From the entries below, retype only the lines from the one with "If it were not" through the one with "The thematic coherence", exactly as written.
====
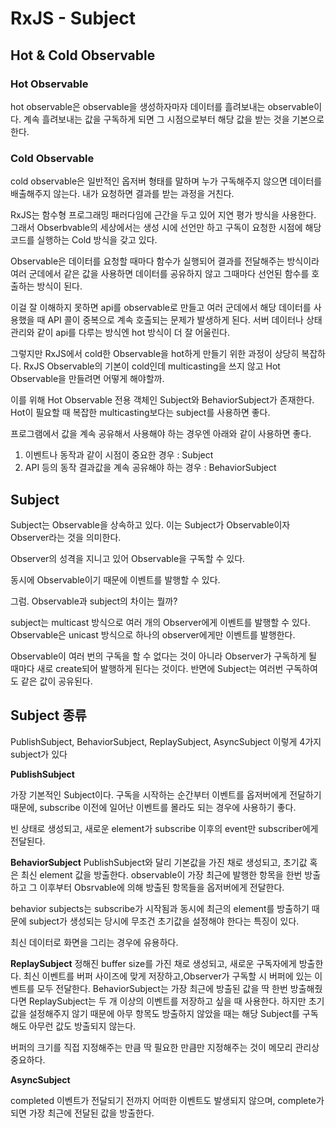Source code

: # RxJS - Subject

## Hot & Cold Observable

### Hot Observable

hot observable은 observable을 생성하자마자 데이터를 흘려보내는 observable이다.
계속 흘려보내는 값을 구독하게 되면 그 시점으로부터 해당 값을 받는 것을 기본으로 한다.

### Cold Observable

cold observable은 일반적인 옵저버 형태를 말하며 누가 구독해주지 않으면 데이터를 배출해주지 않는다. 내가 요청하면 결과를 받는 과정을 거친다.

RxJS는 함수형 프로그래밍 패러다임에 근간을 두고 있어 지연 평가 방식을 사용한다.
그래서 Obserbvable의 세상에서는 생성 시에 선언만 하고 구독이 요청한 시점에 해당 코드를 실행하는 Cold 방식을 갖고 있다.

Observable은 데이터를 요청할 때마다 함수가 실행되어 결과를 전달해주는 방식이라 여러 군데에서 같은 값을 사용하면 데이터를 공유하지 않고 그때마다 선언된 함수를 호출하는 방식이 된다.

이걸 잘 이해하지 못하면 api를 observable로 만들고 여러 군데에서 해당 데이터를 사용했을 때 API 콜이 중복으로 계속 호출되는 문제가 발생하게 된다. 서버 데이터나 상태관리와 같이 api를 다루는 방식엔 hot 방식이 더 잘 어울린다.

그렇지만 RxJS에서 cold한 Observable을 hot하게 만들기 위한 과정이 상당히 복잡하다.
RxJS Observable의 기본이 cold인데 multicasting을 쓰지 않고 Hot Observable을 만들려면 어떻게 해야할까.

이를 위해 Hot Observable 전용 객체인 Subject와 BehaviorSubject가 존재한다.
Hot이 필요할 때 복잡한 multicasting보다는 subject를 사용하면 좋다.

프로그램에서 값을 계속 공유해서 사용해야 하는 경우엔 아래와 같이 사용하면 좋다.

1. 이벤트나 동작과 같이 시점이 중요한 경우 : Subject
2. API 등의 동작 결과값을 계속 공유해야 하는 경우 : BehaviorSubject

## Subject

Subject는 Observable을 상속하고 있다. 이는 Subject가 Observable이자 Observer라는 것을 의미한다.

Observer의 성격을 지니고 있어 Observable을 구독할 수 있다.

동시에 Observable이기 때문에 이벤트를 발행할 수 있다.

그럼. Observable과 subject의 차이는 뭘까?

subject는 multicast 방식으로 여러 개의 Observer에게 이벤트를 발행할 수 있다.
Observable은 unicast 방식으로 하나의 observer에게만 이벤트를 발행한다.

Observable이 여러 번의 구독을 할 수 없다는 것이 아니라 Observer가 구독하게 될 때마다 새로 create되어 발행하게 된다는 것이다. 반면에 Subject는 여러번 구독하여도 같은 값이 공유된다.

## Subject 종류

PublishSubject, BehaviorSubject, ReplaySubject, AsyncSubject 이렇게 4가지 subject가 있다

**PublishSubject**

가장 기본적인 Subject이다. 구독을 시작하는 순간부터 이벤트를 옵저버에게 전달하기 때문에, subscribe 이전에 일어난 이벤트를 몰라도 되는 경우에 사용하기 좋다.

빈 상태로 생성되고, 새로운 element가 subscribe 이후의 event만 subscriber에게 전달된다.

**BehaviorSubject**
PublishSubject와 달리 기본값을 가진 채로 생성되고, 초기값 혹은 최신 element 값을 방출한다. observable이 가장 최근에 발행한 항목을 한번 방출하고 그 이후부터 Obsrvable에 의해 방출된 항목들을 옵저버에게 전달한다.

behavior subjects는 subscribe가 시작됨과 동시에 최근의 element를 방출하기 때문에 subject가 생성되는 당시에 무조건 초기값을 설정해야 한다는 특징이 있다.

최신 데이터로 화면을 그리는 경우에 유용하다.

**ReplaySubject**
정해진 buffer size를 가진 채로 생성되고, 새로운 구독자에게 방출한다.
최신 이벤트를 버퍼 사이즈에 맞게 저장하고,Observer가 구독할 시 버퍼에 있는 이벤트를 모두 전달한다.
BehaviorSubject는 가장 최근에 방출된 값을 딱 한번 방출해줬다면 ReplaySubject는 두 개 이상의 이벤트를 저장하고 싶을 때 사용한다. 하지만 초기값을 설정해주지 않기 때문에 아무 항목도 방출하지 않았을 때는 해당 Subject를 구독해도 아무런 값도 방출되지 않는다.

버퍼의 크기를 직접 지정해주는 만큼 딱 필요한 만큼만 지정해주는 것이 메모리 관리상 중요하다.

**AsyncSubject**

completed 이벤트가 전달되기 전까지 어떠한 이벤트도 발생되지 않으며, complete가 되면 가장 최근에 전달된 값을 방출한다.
====
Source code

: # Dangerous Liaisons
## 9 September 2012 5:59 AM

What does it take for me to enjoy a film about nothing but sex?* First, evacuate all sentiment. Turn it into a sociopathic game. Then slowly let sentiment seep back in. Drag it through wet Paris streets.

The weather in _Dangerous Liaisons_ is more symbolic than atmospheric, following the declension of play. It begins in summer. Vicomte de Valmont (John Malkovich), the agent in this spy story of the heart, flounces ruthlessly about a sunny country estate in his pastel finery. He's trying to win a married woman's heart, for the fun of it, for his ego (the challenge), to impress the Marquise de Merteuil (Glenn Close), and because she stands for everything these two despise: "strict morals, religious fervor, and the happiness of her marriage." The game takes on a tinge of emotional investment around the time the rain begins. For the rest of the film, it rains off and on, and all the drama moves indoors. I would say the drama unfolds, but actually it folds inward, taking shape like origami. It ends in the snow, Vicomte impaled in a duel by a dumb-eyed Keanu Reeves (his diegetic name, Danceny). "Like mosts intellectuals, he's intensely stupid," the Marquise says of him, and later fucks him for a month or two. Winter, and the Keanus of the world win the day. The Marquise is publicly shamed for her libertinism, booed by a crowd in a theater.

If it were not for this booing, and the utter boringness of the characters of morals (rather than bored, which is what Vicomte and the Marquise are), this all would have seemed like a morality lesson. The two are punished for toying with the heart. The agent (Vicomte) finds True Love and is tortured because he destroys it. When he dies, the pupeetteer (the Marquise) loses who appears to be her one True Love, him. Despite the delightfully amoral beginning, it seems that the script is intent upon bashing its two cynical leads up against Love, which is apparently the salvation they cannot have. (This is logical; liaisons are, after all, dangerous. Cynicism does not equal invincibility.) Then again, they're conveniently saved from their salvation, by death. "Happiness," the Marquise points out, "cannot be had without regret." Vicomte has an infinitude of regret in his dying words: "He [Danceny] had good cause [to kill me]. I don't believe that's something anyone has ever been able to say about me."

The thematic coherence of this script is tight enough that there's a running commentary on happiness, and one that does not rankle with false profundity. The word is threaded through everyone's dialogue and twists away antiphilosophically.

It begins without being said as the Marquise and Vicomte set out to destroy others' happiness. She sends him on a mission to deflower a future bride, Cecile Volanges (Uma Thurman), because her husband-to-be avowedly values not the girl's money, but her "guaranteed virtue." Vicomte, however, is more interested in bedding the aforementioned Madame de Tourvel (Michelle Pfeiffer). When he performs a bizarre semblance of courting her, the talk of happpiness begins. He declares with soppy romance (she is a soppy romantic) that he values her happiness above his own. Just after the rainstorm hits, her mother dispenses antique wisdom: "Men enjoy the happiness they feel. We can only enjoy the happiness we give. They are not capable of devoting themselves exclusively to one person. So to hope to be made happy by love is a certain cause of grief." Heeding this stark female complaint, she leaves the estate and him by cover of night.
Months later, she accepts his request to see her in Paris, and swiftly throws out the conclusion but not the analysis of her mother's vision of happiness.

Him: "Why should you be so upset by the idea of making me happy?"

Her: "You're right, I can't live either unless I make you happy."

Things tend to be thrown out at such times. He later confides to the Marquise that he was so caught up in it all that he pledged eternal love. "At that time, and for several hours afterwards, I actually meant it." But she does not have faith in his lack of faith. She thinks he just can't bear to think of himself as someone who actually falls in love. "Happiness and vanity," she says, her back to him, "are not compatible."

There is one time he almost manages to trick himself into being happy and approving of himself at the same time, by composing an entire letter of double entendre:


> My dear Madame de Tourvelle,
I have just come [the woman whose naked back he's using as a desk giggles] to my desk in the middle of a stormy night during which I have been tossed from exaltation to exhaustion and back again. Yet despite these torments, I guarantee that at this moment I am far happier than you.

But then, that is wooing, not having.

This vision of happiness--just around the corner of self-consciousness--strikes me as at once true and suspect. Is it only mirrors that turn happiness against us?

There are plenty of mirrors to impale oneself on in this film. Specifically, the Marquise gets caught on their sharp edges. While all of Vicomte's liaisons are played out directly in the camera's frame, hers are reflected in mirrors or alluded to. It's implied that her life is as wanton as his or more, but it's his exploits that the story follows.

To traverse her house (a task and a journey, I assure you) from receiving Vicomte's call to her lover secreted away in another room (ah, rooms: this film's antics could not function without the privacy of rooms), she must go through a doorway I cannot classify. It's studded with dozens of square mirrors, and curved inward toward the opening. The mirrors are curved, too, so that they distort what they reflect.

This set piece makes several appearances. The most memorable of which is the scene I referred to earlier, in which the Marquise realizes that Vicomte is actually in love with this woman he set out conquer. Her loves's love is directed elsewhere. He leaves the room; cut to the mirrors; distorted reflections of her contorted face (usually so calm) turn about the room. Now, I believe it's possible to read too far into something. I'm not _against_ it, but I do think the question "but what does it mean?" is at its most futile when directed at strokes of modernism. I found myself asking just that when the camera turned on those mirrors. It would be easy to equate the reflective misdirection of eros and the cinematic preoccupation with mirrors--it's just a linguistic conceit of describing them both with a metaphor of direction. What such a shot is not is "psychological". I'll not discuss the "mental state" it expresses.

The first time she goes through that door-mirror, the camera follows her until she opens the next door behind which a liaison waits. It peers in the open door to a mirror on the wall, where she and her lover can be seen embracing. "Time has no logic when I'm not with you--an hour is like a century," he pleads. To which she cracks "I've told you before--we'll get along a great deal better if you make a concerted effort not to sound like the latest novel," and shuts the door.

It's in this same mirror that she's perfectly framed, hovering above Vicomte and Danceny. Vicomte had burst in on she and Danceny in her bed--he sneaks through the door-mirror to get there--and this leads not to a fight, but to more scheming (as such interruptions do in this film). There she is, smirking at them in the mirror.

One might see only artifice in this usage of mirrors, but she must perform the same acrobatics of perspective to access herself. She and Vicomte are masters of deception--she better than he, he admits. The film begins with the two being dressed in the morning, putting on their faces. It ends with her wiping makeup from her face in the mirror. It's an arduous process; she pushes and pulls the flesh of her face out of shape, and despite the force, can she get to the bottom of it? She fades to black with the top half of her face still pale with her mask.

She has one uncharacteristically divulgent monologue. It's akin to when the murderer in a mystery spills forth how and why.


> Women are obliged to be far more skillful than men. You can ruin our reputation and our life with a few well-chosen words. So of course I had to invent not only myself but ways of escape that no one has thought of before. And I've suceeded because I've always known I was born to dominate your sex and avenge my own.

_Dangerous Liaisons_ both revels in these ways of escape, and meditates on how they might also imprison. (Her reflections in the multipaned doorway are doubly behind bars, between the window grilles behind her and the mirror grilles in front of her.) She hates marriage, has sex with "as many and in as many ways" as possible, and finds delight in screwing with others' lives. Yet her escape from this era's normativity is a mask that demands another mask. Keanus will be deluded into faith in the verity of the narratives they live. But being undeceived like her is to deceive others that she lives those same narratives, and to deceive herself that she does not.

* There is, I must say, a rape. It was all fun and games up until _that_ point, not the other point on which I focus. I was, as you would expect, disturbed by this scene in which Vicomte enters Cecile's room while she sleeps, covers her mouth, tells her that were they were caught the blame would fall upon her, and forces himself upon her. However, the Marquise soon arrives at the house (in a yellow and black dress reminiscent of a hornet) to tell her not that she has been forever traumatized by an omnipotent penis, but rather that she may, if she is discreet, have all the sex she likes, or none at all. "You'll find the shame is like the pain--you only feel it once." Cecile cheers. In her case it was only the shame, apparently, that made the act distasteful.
====
● **Answer for this exercise**
If it were not for this booing, and the utter boringness of the characters of morals (rather than bored, which is what Vicomte and the Marquise are), this all would have seemed like a morality lesson. The two are punished for toying with the heart. The agent (Vicomte) finds True Love and is tortured because he destroys it. When he dies, the pupeetteer (the Marquise) loses who appears to be her one True Love, him. Despite the delightfully amoral beginning, it seems that the script is intent upon bashing its two cynical leads up against Love, which is apparently the salvation they cannot have. (This is logical; liaisons are, after all, dangerous. Cynicism does not equal invincibility.) Then again, they're conveniently saved from their salvation, by death. "Happiness," the Marquise points out, "cannot be had without regret." Vicomte has an infinitude of regret in his dying words: "He [Danceny] had good cause [to kill me]. I don't believe that's something anyone has ever been able to say about me."

The thematic coherence of this script is tight enough that there's a running commentary on happiness, and one that does not rankle with false profundity. The word is threaded through everyone's dialogue and twists away antiphilosophically.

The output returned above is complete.